### What you have to do
Print the records exactly. Miss nothing.

### Saved entries
Start of Block
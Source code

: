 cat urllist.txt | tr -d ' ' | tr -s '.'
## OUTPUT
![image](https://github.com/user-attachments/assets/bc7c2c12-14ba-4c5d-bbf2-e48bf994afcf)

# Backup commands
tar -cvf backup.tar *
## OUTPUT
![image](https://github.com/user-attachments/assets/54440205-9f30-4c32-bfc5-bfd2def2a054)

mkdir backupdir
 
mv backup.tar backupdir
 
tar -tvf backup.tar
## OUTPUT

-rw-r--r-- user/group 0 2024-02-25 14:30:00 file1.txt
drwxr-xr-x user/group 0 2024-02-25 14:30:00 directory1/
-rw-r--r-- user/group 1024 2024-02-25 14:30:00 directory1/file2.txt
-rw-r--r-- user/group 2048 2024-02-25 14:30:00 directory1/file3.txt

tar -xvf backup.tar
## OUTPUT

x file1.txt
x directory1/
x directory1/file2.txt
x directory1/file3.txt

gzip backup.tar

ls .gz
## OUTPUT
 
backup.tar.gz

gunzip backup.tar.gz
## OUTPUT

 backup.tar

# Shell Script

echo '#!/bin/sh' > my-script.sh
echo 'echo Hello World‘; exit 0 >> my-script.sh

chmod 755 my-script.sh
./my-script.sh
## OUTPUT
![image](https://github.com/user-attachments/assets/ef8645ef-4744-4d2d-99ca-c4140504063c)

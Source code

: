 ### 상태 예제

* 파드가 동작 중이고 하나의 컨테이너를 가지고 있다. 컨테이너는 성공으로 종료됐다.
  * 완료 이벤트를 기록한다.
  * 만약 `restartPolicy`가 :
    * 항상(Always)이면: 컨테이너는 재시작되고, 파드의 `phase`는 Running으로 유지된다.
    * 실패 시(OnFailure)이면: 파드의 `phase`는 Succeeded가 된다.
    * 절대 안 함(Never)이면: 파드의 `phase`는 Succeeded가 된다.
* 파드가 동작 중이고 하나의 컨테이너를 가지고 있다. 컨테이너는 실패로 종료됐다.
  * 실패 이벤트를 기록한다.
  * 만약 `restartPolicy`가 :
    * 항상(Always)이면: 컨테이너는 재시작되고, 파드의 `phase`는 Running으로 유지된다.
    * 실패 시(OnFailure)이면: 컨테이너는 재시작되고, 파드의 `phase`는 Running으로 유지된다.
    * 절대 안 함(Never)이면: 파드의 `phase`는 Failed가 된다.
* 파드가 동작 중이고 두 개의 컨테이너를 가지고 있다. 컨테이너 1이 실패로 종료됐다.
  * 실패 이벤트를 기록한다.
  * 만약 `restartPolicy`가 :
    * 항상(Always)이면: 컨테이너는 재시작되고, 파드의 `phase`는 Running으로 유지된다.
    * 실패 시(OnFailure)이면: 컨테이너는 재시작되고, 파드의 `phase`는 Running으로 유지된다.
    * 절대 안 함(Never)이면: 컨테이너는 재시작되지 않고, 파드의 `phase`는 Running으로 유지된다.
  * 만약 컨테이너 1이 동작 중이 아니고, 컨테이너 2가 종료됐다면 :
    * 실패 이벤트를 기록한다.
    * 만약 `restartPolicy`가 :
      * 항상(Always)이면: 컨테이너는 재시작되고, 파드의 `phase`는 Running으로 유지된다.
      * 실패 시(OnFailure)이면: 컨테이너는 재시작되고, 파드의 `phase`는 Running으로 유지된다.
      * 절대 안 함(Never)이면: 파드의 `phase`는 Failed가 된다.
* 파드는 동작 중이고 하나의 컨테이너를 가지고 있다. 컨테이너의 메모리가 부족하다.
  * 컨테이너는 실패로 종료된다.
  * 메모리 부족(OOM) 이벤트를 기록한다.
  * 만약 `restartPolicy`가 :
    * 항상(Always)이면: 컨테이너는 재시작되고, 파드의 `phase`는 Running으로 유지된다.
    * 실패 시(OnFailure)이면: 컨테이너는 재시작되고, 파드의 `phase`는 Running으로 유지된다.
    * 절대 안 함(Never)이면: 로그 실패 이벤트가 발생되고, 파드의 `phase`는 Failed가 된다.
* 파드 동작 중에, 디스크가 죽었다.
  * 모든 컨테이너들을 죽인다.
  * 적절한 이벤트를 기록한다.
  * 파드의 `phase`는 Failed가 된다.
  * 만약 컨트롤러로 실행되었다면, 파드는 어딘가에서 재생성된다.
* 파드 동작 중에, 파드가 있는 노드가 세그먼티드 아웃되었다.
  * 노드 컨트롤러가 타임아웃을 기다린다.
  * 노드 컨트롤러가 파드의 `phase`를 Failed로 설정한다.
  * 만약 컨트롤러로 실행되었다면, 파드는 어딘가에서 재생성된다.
End of Block
### Exercise response
Source code

: cat urllist.txt | tr -d ' ' | tr -s '.'
## OUTPUT
![image](https://github.com/user-attachments/assets/bc7c2c12-14ba-4c5d-bbf2-e48bf994afcf)

# Backup commands
tar -cvf backup.tar *
## OUTPUT
![image](https://github.com/user-attachments/assets/54440205-9f30-4c32-bfc5-bfd2def2a054)

mkdir backupdir
 
mv backup.tar backupdir
 
tar -tvf backup.tar
## OUTPUT

-rw-r--r-- user/group 0 2024-02-25 14:30:00 file1.txt
drwxr-xr-x user/group 0 2024-02-25 14:30:00 directory1/
-rw-r--r-- user/group 1024 2024-02-25 14:30:00 directory1/file2.txt
-rw-r--r-- user/group 2048 2024-02-25 14:30:00 directory1/file3.txt

tar -xvf backup.tar
## OUTPUT

x file1.txt
x directory1/
x directory1/file2.txt
x directory1/file3.txt

gzip backup.tar

ls .gz
## OUTPUT
 
backup.tar.gz

gunzip backup.tar.gz
## OUTPUT

 backup.tar

# Shell Script

echo '#!/bin/sh' > my-script.sh
echo 'echo Hello World‘; exit 0 >> my-script.sh

chmod 755 my-script.sh
./my-script.sh
## OUTPUT
![image](https://github.com/user-attachments/assets/ef8645ef-4744-4d2d-99ca-c4140504063c)

Source code

: ### 상태 예제

* 파드가 동작 중이고 하나의 컨테이너를 가지고 있다. 컨테이너는 성공으로 종료됐다.
  * 완료 이벤트를 기록한다.
  * 만약 `restartPolicy`가 :
    * 항상(Always)이면: 컨테이너는 재시작되고, 파드의 `phase`는 Running으로 유지된다.
    * 실패 시(OnFailure)이면: 파드의 `phase`는 Succeeded가 된다.
    * 절대 안 함(Never)이면: 파드의 `phase`는 Succeeded가 된다.
* 파드가 동작 중이고 하나의 컨테이너를 가지고 있다. 컨테이너는 실패로 종료됐다.
  * 실패 이벤트를 기록한다.
  * 만약 `restartPolicy`가 :
    * 항상(Always)이면: 컨테이너는 재시작되고, 파드의 `phase`는 Running으로 유지된다.
    * 실패 시(OnFailure)이면: 컨테이너는 재시작되고, 파드의 `phase`는 Running으로 유지된다.
    * 절대 안 함(Never)이면: 파드의 `phase`는 Failed가 된다.
* 파드가 동작 중이고 두 개의 컨테이너를 가지고 있다. 컨테이너 1이 실패로 종료됐다.
  * 실패 이벤트를 기록한다.
  * 만약 `restartPolicy`가 :
    * 항상(Always)이면: 컨테이너는 재시작되고, 파드의 `phase`는 Running으로 유지된다.
    * 실패 시(OnFailure)이면: 컨테이너는 재시작되고, 파드의 `phase`는 Running으로 유지된다.
    * 절대 안 함(Never)이면: 컨테이너는 재시작되지 않고, 파드의 `phase`는 Running으로 유지된다.
  * 만약 컨테이너 1이 동작 중이 아니고, 컨테이너 2가 종료됐다면 :
    * 실패 이벤트를 기록한다.
    * 만약 `restartPolicy`가 :
      * 항상(Always)이면: 컨테이너는 재시작되고, 파드의 `phase`는 Running으로 유지된다.
      * 실패 시(OnFailure)이면: 컨테이너는 재시작되고, 파드의 `phase`는 Running으로 유지된다.
      * 절대 안 함(Never)이면: 파드의 `phase`는 Failed가 된다.
* 파드는 동작 중이고 하나의 컨테이너를 가지고 있다. 컨테이너의 메모리가 부족하다.
  * 컨테이너는 실패로 종료된다.
  * 메모리 부족(OOM) 이벤트를 기록한다.
  * 만약 `restartPolicy`가 :
    * 항상(Always)이면: 컨테이너는 재시작되고, 파드의 `phase`는 Running으로 유지된다.
    * 실패 시(OnFailure)이면: 컨테이너는 재시작되고, 파드의 `phase`는 Running으로 유지된다.
    * 절대 안 함(Never)이면: 로그 실패 이벤트가 발생되고, 파드의 `phase`는 Failed가 된다.
* 파드 동작 중에, 디스크가 죽었다.
  * 모든 컨테이너들을 죽인다.
  * 적절한 이벤트를 기록한다.
  * 파드의 `phase`는 Failed가 된다.
  * 만약 컨트롤러로 실행되었다면, 파드는 어딘가에서 재생성된다.
* 파드 동작 중에, 파드가 있는 노드가 세그먼티드 아웃되었다.
  * 노드 컨트롤러가 타임아웃을 기다린다.
  * 노드 컨트롤러가 파드의 `phase`를 Failed로 설정한다.
  * 만약 컨트롤러로 실행되었다면, 파드는 어딘가에서 재생성된다.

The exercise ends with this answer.